Another year had past since, his dear Jane had died,

   It didn't get easier, no matter how he tried.

All those years together, they never were apart,

   But age and illness had shot, an arrow to his heart.

 

In times when he was cheerless, and lost in deep despair,

   His thoughts returned to seeing her, and what she liked to wear.

From a drawer he took out, his favourite Jane remind,

   A cornflower blue chiffon scarf, she wore when best inclined.

 

He pushed his face into its folds, and there within a trice,

   That well-remembered perfume, she always thought so nice.

Flooding back came memories, of her in navy blue,

   The lightness of the scarf gave, its complimentary hue.

 

The Freesia woke his senses, remembering happy times,

   Of dancing, dining, party nights, oft in foreign climes.

For this is what their lives were like, with ne'er an argued breath,

   How cruel the intervention of, the sting of selfish death.

 

But on this anniversary, his mind was clear of pain,

   The scarf and its scented gauze, took him back to Jane.
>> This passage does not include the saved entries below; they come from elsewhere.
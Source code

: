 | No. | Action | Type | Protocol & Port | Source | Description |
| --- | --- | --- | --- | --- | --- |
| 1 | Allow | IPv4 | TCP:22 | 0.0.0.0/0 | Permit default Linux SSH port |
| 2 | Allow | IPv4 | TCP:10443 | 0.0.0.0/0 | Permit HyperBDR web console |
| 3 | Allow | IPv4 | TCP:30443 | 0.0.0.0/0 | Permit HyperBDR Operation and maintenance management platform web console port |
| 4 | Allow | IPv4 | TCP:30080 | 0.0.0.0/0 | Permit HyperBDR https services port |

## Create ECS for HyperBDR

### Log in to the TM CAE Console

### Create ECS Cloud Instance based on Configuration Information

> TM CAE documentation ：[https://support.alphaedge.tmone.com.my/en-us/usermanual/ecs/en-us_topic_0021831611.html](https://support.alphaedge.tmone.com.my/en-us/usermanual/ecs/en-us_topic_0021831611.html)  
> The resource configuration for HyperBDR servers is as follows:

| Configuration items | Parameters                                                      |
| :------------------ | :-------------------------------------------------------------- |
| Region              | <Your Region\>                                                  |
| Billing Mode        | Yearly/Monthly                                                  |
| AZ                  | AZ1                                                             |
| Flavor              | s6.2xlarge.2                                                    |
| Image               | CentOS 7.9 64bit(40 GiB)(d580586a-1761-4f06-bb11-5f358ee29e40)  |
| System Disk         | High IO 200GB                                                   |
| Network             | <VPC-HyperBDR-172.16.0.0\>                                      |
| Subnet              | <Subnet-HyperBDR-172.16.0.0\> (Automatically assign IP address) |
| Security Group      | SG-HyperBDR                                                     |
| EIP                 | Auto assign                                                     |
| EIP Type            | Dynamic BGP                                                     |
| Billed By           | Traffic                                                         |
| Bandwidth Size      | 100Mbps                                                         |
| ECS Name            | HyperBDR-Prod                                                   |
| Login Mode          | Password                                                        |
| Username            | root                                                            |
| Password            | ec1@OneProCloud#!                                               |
And in those magic moments, they were not apart,

   Perhaps not flesh-to flesh but, they were heart-to-heart.

 

And then the séance ended, the scarf had done its best,

   And there were two moist spots where, his eyes had been at rest.

He saw that there were two more spots, mascara tinged on rim,

   The Freesia scent was stronger now; he knew she'd been with him.

 

In this world of plenty, where one must have and hold,

   For some the simple things are, worth their weight in gold. 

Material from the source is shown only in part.